Once the connection worked, I started adding basic commands.


Step 2 — Basic Features

The first version included simple commands like:

  • /start
  • weather updates
  • news updates

This helped verify that the bot communication and command system were working properly.


Step 3 — Integrating an LLM

Next, I integrated the Gemini API so the bot could respond intelligently.

This allowed the assistant to:

  • process prompts
  • understand commands
  • generate responses

Now it started feeling like an actual AI assistant instead of a simple bot.


Step 4 — Connecting It With My Laptop

At this point something still felt incomplete.

The real power of an agent like this is controlling your machine remotely.

So I started researching how to integrate system-level commands.

The workflow became:

  1. Send a command from Telegram
  2. The bot receives it on my local server
  3. Python triggers a specific function
  4. That function executes something on my laptop

After implementing this system, my bot could control my machine.

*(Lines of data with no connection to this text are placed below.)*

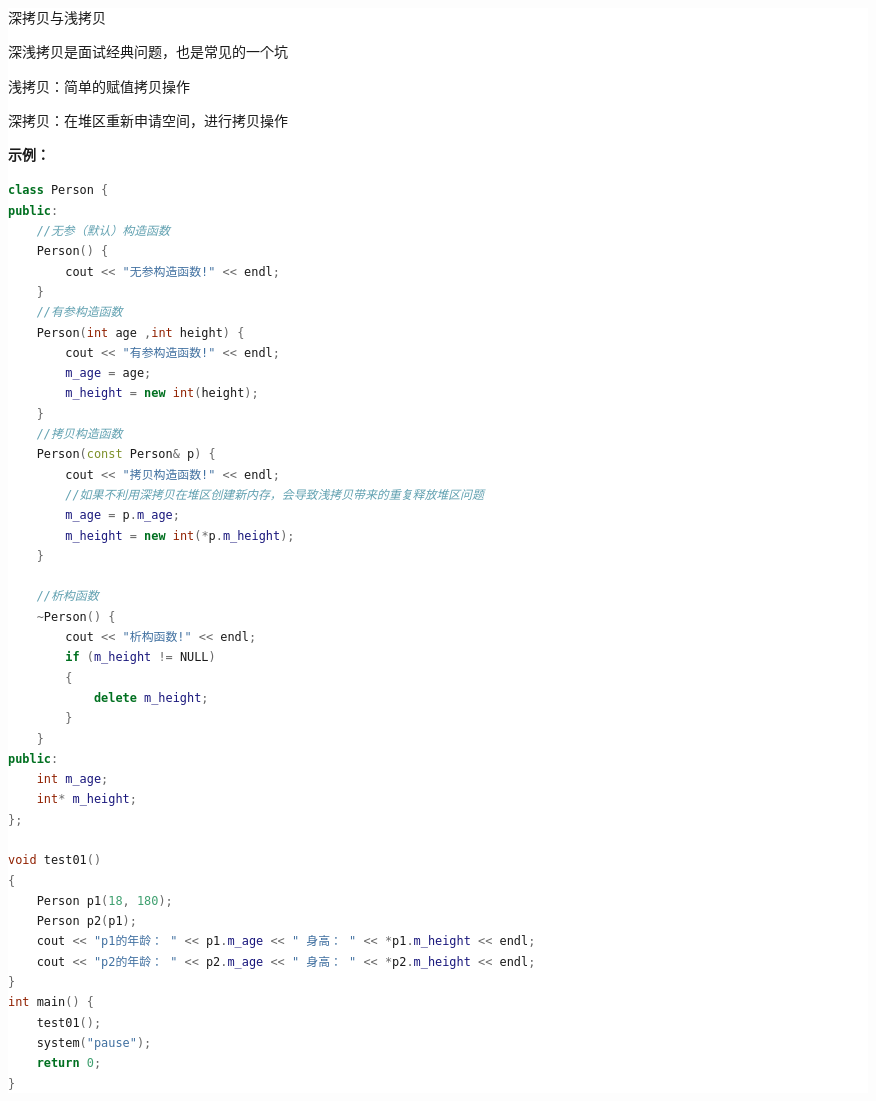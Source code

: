 深拷贝与浅拷贝

深浅拷贝是面试经典问题，也是常见的一个坑

浅拷贝：简单的赋值拷贝操作

深拷贝：在堆区重新申请空间，进行拷贝操作

**示例：**

```C++
class Person {
public:
	//无参（默认）构造函数
	Person() {
		cout << "无参构造函数!" << endl;
	}
	//有参构造函数
	Person(int age ,int height) {
		cout << "有参构造函数!" << endl;
		m_age = age;
		m_height = new int(height);
	}
	//拷贝构造函数  
	Person(const Person& p) {
		cout << "拷贝构造函数!" << endl;
		//如果不利用深拷贝在堆区创建新内存，会导致浅拷贝带来的重复释放堆区问题
		m_age = p.m_age;
		m_height = new int(*p.m_height);
	}

	//析构函数
	~Person() {
		cout << "析构函数!" << endl;
		if (m_height != NULL)
		{
			delete m_height;
		}
	}
public:
	int m_age;
	int* m_height;
};

void test01()
{
	Person p1(18, 180);
	Person p2(p1);
	cout << "p1的年龄： " << p1.m_age << " 身高： " << *p1.m_height << endl;
	cout << "p2的年龄： " << p2.m_age << " 身高： " << *p2.m_height << endl;
}
int main() {
	test01();
	system("pause");
	return 0;
}
```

Iron Man arc reactor glowing

What My Agent Can Do

Currently, the assistant can perform these actions:

  • Shutdown laptop (with password protection)
  • Lock the screen
  • Open any application
  • Open any website
  • Take a screenshot and send it to Telegram
  • Restart the laptop
  • Activate Study Mode (custom automation setup)
  • Use the webcam to capture an image of my room
  • Perform Google searches
  • Fetch news updates
  • Fetch weather updates
  • Send my task reminders

Everything runs through Telegram commands.


Total Commands Implemented

  • shutdown (with password)
  • lock screen
  • open app
  • open website
  • screenshot
  • restart laptop
  • study mode
  • webcam capture
  • google search
  • news
  • weather
  • task reminder

Future Plans

This is still an early version, and I want to improve the architecture.

My next steps are:

1. Move Some Services Online

Currently everything runs locally.
I want to host certain services online such as:

  • news
  • Gemini integration
  • background automation

2. Split the System Into Two Parts

I plan to divide the system into:

Local Agent

  • Runs only when my laptop is on
  • Controls OS-level actions
  • Executes commands like screenshots, apps, webcam, etc.

Cloud Agent

  • Runs 24/7
  • Handles tasks like:
    • news updates
    • weather
    • last laptop activity
    • reminders
    • background processing

This architecture will make the system more scalable and reliable.


Final Thoughts

This project wasn’t about building something perfect.

It was about understanding systems, experimenting, and realizing that most complex tools are just combinations of simpler components.

Sometimes the best way to learn engineering is simple:

See something interesting → Try to rebuild it yourself.